• _Task objective_
Without altering a single character, set down all of the data below.

----------------

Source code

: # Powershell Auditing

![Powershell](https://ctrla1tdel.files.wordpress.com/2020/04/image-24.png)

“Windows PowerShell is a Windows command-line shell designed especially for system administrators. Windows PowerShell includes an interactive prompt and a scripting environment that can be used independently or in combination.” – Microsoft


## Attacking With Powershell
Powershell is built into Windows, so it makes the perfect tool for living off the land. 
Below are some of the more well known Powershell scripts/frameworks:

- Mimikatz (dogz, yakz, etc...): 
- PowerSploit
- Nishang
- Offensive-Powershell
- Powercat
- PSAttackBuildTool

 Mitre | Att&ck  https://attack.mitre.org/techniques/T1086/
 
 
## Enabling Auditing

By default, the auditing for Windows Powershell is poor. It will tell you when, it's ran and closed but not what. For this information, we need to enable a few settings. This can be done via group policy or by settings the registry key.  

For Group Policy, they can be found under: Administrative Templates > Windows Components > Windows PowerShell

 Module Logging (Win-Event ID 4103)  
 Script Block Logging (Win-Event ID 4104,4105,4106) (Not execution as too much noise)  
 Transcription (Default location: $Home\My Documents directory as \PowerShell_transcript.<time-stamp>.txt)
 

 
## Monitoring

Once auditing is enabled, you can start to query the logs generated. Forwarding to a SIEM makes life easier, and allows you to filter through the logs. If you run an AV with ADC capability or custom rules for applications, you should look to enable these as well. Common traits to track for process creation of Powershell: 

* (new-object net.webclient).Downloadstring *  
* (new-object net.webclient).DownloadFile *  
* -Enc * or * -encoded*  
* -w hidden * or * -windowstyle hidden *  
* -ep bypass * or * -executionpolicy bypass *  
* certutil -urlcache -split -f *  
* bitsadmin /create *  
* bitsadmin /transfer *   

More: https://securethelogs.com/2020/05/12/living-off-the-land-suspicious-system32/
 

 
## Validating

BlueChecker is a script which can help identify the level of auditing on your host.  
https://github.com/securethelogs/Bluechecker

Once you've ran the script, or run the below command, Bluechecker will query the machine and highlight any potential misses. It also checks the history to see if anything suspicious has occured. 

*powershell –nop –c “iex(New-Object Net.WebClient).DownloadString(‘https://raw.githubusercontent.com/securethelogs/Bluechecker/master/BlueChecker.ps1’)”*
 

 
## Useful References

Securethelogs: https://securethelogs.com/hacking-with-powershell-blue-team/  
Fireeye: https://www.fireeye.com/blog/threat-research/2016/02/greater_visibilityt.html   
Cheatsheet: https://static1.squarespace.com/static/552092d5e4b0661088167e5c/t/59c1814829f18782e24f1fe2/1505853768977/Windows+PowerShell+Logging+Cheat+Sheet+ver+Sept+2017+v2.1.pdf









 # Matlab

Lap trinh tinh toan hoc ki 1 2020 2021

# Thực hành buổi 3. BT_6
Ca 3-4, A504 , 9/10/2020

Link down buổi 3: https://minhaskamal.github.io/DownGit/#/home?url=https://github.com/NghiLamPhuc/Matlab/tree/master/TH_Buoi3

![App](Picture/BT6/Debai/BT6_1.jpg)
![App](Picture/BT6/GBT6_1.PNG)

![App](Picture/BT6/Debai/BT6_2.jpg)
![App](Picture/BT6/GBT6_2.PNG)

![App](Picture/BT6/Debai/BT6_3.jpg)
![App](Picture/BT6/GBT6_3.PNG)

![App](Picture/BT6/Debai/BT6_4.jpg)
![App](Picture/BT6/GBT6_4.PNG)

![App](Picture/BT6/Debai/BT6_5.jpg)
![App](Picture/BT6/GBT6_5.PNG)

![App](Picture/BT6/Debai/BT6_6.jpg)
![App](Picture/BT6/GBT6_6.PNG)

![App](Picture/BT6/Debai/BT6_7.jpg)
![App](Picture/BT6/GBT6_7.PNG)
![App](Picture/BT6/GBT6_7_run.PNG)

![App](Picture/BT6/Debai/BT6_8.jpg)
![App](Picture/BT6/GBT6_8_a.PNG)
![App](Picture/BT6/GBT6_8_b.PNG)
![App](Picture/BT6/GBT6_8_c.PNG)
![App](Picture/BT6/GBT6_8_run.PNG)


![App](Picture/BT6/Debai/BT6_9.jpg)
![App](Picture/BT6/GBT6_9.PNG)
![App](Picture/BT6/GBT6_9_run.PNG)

----------------

• _Exercise answer_
Source code

: # Powershell Auditing

![Powershell](https://ctrla1tdel.files.wordpress.com/2020/04/image-24.png)

“Windows PowerShell is a Windows command-line shell designed especially for system administrators. Windows PowerShell includes an interactive prompt and a scripting environment that can be used independently or in combination.” – Microsoft


## Attacking With Powershell
Powershell is built into Windows, so it makes the perfect tool for living off the land. 
Below are some of the more well known Powershell scripts/frameworks:

- Mimikatz (dogz, yakz, etc...): 
- PowerSploit
- Nishang
- Offensive-Powershell
- Powercat
- PSAttackBuildTool

 Mitre | Att&ck  https://attack.mitre.org/techniques/T1086/
 
 
## Enabling Auditing

By default, the auditing for Windows Powershell is poor. It will tell you when, it's ran and closed but not what. For this information, we need to enable a few settings. This can be done via group policy or by settings the registry key.  

For Group Policy, they can be found under: Administrative Templates > Windows Components > Windows PowerShell

 Module Logging (Win-Event ID 4103)  
 Script Block Logging (Win-Event ID 4104,4105,4106) (Not execution as too much noise)  
 Transcription (Default location: $Home\My Documents directory as \PowerShell_transcript.<time-stamp>.txt)
 

 
## Monitoring

Once auditing is enabled, you can start to query the logs generated. Forwarding to a SIEM makes life easier, and allows you to filter through the logs. If you run an AV with ADC capability or custom rules for applications, you should look to enable these as well. Common traits to track for process creation of Powershell: 

* (new-object net.webclient).Downloadstring *  
* (new-object net.webclient).DownloadFile *  
* -Enc * or * -encoded*  
* -w hidden * or * -windowstyle hidden *  
* -ep bypass * or * -executionpolicy bypass *  
* certutil -urlcache -split -f *  
* bitsadmin /create *  
* bitsadmin /transfer *   

More: https://securethelogs.com/2020/05/12/living-off-the-land-suspicious-system32/
 

 
## Validating

BlueChecker is a script which can help identify the level of auditing on your host.  
https://github.com/securethelogs/Bluechecker

Once you've ran the script, or run the below command, Bluechecker will query the machine and highlight any potential misses. It also checks the history to see if anything suspicious has occured. 

*powershell –nop –c “iex(New-Object Net.WebClient).DownloadString(‘https://raw.githubusercontent.com/securethelogs/Bluechecker/master/BlueChecker.ps1’)”*
 

 
## Useful References

Securethelogs: https://securethelogs.com/hacking-with-powershell-blue-team/  
Fireeye: https://www.fireeye.com/blog/threat-research/2016/02/greater_visibilityt.html   
Cheatsheet: https://static1.squarespace.com/static/552092d5e4b0661088167e5c/t/59c1814829f18782e24f1fe2/1505853768977/Windows+PowerShell+Logging+Cheat+Sheet+ver+Sept+2017+v2.1.pdf









 # Matlab

Lap trinh tinh toan hoc ki 1 2020 2021

# Thực hành buổi 3. BT_6
Ca 3-4, A504 , 9/10/2020

Link down buổi 3: https://minhaskamal.github.io/DownGit/#/home?url=https://github.com/NghiLamPhuc/Matlab/tree/master/TH_Buoi3

![App](Picture/BT6/Debai/BT6_1.jpg)
![App](Picture/BT6/GBT6_1.PNG)

![App](Picture/BT6/Debai/BT6_2.jpg)
![App](Picture/BT6/GBT6_2.PNG)

![App](Picture/BT6/Debai/BT6_3.jpg)
![App](Picture/BT6/GBT6_3.PNG)

![App](Picture/BT6/Debai/BT6_4.jpg)
![App](Picture/BT6/GBT6_4.PNG)

![App](Picture/BT6/Debai/BT6_5.jpg)
![App](Picture/BT6/GBT6_5.PNG)

![App](Picture/BT6/Debai/BT6_6.jpg)
![App](Picture/BT6/GBT6_6.PNG)

![App](Picture/BT6/Debai/BT6_7.jpg)
![App](Picture/BT6/GBT6_7.PNG)
![App](Picture/BT6/GBT6_7_run.PNG)

![App](Picture/BT6/Debai/BT6_8.jpg)
![App](Picture/BT6/GBT6_8_a.PNG)
![App](Picture/BT6/GBT6_8_b.PNG)
![App](Picture/BT6/GBT6_8_c.PNG)
![App](Picture/BT6/GBT6_8_run.PNG)


![App](Picture/BT6/Debai/BT6_9.jpg)
![App](Picture/BT6/GBT6_9.PNG)
![App](Picture/BT6/GBT6_9_run.PNG)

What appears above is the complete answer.